■ Aim of the task
Lines with "aber": how many are there in the listing below? Reply with the number only.

■ Records to process
-=-=-=-=-

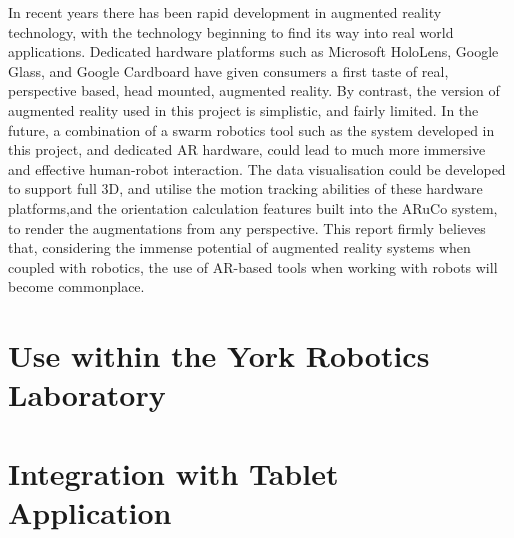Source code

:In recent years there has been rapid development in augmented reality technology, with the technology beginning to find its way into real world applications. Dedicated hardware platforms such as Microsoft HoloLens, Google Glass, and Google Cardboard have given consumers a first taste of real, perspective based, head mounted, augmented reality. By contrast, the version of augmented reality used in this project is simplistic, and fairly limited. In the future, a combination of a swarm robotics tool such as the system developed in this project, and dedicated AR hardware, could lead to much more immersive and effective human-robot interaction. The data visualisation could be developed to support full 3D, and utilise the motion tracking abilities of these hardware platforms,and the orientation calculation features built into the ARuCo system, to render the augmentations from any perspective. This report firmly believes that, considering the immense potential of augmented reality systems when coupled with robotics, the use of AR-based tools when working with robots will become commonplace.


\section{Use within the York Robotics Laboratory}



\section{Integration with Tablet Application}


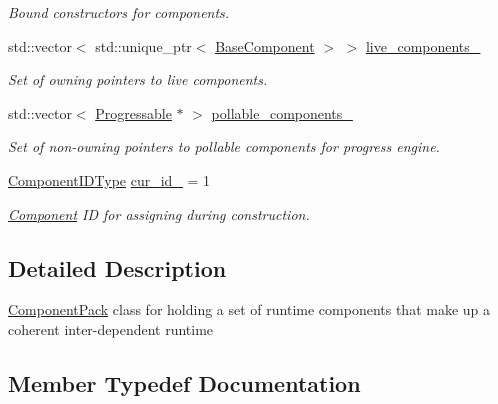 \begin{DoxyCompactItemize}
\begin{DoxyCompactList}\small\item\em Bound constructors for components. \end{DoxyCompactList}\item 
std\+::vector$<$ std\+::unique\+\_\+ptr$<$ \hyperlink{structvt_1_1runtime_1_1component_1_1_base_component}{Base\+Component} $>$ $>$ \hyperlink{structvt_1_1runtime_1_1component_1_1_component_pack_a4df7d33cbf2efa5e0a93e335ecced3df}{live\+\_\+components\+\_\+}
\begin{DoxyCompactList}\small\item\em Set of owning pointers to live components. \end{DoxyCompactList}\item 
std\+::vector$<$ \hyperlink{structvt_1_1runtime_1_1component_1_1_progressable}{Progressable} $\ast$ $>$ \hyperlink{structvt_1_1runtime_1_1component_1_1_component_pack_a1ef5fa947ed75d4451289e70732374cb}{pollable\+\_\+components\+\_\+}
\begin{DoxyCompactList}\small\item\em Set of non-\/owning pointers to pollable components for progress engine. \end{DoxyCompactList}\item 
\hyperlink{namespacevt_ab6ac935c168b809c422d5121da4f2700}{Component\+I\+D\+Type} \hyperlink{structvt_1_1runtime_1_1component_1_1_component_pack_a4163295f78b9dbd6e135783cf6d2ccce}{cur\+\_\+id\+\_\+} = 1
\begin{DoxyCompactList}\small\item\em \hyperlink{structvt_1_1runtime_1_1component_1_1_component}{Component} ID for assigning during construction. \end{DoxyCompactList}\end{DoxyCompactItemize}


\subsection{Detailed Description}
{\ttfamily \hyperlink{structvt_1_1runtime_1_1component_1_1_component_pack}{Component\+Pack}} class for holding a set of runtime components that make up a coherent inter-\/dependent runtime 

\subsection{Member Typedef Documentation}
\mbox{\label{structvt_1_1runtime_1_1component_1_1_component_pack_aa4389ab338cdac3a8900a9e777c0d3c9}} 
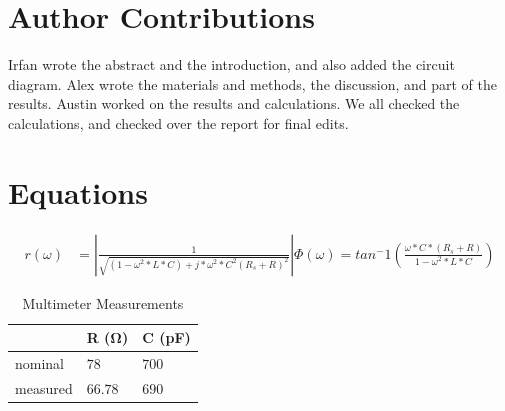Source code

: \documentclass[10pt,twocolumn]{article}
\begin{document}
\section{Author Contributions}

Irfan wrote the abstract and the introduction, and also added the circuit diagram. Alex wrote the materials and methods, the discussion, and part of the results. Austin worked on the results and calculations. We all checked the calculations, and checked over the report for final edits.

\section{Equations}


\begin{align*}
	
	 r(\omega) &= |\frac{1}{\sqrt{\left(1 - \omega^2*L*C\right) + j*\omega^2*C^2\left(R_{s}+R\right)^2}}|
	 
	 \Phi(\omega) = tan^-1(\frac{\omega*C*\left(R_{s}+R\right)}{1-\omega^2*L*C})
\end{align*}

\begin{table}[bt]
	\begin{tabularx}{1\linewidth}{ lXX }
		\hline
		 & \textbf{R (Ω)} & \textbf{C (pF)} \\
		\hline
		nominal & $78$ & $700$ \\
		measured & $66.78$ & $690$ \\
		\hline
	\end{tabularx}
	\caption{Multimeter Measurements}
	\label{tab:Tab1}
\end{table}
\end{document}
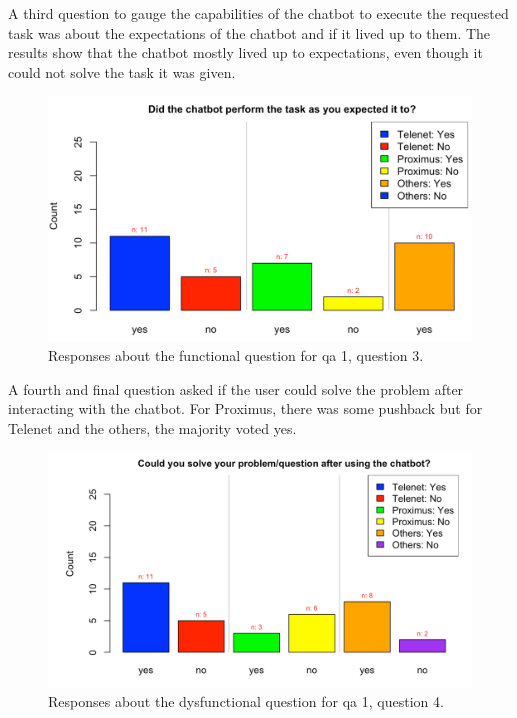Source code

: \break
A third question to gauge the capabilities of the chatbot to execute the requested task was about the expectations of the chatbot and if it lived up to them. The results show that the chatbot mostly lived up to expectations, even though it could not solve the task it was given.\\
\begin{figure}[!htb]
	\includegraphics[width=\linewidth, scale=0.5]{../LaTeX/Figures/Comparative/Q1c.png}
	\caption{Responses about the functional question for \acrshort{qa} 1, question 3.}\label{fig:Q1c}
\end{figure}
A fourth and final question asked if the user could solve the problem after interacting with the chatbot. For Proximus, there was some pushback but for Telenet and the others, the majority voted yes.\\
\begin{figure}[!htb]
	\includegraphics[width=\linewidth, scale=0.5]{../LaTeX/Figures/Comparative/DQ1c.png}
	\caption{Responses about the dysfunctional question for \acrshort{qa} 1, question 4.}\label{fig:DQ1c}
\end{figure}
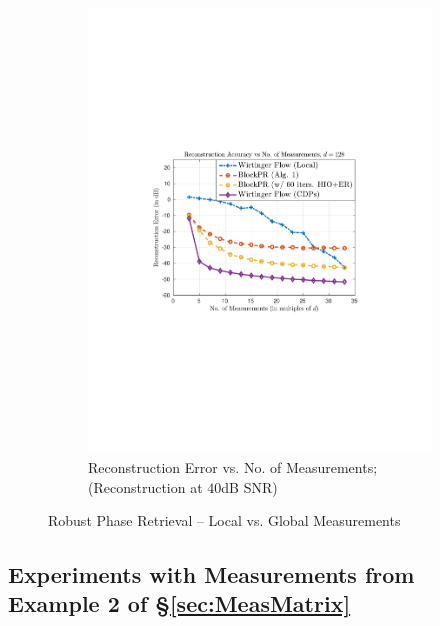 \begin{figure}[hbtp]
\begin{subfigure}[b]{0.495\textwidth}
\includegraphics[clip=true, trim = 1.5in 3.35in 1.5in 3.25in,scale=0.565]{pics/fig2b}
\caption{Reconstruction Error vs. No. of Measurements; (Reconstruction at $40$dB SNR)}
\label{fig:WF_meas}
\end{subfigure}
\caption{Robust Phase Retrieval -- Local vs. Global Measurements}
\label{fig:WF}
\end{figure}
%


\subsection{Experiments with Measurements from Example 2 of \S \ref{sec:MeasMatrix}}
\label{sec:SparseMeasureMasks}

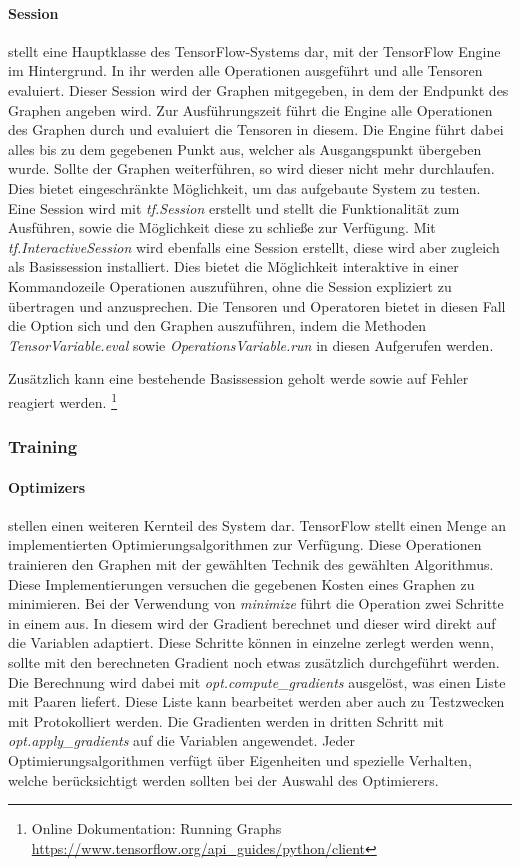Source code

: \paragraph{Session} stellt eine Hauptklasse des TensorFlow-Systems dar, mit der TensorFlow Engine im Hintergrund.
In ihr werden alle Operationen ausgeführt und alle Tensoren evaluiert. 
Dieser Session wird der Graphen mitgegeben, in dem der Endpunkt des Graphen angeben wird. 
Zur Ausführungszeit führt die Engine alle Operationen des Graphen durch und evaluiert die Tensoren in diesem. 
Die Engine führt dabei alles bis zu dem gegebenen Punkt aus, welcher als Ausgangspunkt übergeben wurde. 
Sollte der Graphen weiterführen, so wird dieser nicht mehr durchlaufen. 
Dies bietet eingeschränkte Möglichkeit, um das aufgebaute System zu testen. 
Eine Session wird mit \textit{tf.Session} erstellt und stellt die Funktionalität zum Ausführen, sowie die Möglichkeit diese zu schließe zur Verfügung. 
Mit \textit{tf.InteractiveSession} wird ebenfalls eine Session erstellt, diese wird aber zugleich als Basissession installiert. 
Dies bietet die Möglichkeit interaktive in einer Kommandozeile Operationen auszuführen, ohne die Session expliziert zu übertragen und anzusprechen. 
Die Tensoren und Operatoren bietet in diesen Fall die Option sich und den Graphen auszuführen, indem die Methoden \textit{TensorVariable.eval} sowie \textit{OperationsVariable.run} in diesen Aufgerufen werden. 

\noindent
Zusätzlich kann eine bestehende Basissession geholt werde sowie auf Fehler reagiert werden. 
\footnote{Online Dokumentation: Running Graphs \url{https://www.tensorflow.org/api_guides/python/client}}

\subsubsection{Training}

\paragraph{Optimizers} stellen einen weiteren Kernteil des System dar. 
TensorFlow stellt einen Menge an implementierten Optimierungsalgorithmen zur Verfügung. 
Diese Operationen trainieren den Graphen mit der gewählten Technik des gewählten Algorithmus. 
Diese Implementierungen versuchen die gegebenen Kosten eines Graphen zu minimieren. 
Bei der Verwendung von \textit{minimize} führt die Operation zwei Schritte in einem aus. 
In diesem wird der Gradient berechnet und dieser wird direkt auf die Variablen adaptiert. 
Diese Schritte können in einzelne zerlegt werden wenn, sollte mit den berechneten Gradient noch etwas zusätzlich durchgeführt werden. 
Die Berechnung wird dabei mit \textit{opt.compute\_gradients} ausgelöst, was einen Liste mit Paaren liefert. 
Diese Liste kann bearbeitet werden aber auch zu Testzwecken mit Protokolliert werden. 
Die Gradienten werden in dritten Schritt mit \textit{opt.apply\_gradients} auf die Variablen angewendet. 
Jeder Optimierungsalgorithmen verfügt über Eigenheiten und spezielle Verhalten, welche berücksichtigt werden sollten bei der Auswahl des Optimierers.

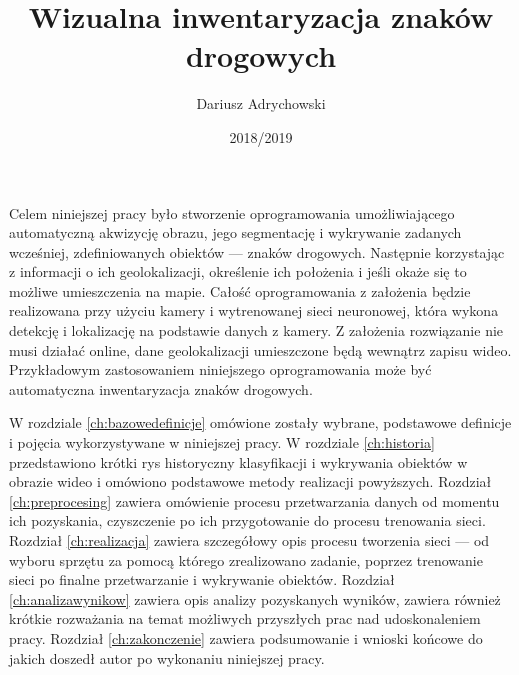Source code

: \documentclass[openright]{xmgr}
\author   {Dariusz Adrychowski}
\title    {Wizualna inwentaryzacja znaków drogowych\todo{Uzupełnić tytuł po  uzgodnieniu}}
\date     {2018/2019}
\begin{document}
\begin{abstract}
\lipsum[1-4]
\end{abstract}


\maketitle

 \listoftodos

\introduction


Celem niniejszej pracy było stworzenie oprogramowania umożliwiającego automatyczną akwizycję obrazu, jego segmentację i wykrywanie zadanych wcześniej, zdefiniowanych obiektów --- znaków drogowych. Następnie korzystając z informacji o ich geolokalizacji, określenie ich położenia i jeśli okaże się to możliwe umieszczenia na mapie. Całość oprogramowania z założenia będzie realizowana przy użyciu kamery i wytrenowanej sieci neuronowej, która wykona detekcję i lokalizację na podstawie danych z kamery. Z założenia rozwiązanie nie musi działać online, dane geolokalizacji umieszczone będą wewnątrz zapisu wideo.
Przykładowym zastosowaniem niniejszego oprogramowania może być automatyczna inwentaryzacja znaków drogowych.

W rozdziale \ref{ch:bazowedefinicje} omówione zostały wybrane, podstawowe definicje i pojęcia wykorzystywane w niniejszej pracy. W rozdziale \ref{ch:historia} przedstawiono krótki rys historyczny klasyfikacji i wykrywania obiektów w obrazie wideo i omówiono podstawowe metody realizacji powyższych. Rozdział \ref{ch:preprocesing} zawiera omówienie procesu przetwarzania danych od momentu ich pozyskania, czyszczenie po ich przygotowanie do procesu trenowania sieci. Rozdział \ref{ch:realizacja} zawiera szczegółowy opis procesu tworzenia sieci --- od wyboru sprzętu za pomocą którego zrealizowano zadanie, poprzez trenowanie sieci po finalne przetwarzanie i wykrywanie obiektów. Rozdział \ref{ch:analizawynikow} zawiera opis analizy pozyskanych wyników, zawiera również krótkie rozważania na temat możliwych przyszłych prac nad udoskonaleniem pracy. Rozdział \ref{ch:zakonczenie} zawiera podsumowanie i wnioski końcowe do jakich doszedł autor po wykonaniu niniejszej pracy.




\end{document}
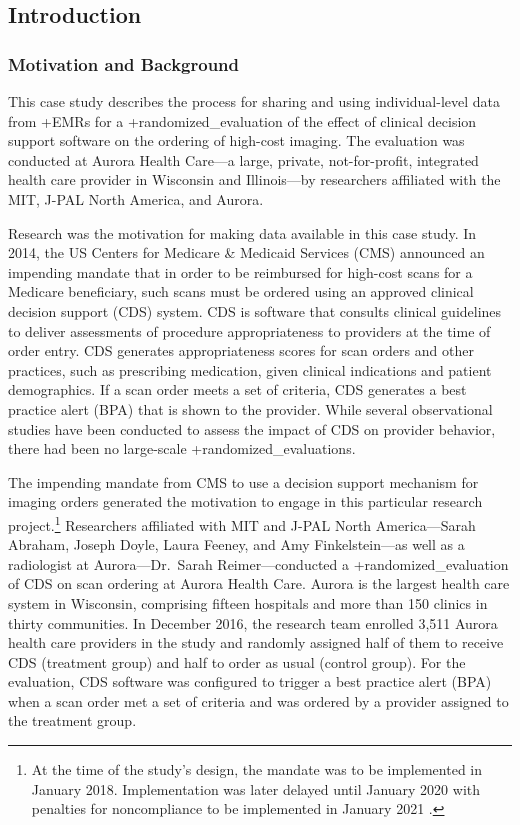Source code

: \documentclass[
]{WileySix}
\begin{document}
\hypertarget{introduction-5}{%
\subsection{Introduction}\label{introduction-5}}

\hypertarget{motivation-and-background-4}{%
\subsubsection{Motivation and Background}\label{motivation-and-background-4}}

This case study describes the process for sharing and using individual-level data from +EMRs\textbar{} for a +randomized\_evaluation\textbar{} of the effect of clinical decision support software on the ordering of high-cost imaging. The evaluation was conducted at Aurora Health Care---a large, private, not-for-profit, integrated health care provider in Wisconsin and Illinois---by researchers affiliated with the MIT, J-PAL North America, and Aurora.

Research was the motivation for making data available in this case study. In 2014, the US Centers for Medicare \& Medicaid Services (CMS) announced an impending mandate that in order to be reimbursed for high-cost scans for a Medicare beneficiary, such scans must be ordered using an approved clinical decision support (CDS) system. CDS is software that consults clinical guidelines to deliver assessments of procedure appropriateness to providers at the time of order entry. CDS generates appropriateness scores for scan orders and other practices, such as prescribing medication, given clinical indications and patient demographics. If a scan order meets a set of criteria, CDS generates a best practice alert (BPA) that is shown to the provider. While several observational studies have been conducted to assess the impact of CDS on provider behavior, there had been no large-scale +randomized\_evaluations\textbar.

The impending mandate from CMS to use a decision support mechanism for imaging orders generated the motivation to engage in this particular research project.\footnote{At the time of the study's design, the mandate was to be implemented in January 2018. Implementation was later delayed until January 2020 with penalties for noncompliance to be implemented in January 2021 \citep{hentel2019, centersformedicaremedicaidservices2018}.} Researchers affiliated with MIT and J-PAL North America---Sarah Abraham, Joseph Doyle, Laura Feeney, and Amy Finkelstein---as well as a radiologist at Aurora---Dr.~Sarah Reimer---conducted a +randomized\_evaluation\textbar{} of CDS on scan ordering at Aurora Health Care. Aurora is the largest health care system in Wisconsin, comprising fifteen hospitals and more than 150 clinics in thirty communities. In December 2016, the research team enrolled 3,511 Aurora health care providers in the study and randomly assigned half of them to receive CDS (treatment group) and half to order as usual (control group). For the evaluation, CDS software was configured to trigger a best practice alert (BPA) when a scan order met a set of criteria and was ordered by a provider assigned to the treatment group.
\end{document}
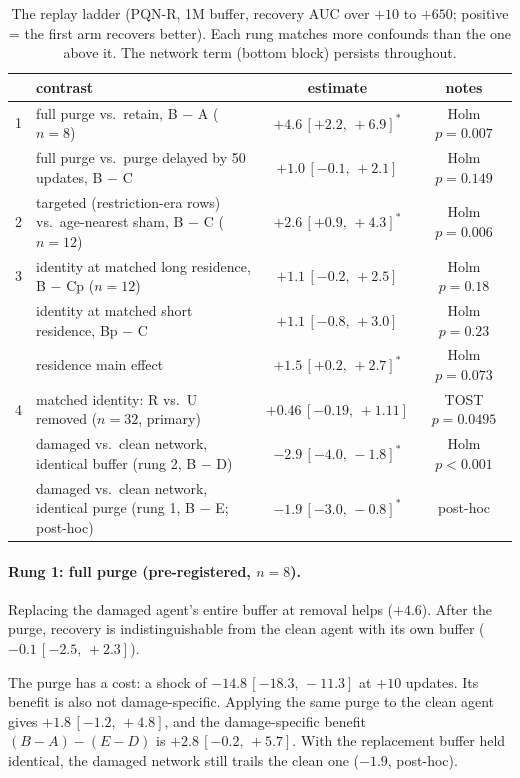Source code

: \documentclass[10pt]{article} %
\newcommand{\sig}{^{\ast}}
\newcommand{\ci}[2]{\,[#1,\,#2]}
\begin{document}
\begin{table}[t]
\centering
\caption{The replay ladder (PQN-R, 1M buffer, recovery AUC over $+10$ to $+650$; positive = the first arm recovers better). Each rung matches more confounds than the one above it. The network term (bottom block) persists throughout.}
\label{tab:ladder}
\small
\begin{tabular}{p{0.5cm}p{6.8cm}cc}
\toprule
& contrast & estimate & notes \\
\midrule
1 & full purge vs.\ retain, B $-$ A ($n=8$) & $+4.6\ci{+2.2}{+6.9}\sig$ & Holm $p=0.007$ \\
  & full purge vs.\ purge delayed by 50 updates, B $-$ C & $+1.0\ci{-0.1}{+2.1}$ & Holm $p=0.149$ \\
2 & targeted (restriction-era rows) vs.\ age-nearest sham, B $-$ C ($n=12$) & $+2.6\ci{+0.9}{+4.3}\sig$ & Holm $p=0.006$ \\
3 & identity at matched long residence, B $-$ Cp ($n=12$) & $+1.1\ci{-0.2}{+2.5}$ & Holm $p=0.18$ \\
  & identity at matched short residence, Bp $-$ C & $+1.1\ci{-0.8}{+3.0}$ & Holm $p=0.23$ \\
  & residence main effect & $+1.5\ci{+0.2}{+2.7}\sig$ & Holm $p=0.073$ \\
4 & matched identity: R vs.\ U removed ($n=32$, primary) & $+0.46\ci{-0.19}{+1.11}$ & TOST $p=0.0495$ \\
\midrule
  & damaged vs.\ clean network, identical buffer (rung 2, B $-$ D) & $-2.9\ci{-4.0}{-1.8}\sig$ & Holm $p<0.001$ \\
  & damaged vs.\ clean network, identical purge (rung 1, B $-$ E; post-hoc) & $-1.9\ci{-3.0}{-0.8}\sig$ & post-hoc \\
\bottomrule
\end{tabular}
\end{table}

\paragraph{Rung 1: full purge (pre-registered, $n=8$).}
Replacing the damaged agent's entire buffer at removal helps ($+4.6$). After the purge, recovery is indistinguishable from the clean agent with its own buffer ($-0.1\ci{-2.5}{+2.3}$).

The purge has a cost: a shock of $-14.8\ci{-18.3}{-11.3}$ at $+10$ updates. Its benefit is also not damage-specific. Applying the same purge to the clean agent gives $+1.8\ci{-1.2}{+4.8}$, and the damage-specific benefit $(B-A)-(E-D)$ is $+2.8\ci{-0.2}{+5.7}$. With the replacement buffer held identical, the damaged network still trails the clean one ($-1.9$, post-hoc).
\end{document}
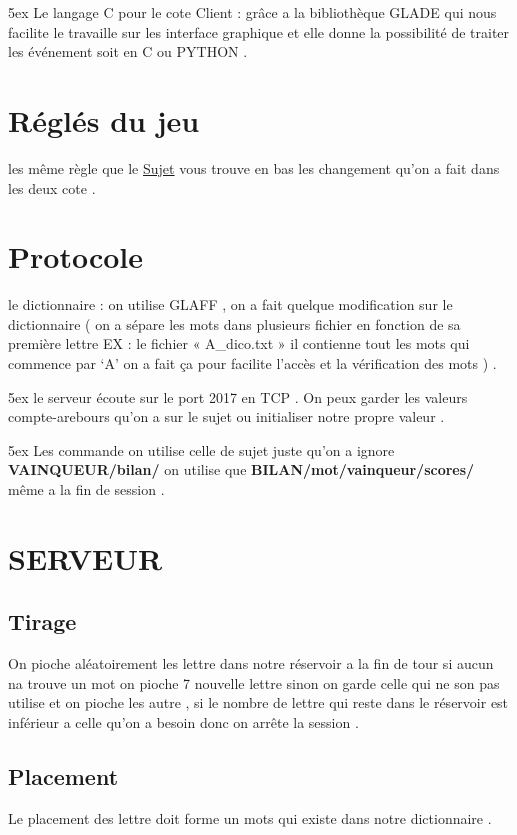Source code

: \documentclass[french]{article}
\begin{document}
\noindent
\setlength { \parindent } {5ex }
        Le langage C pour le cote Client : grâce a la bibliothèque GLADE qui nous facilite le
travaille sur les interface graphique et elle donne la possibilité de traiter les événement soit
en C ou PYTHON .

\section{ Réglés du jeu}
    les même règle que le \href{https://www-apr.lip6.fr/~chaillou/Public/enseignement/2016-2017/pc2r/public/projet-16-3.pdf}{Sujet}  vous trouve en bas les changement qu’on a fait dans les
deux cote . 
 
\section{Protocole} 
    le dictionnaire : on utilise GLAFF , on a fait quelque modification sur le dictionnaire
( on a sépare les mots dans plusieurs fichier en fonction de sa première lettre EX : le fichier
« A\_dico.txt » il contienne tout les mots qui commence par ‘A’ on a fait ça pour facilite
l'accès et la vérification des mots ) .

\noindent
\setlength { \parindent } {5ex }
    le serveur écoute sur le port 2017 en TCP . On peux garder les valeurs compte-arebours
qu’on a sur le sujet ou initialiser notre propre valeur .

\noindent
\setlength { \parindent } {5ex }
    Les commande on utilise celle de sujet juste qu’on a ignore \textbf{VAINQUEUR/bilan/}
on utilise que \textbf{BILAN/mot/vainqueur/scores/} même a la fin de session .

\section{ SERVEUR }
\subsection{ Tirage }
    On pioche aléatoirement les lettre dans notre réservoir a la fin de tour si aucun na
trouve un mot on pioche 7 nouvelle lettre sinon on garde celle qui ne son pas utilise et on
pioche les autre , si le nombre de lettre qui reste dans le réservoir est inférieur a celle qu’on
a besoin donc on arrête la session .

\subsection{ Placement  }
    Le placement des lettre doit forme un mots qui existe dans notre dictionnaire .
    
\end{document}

-=-=-=-=-

■ Exercise result
2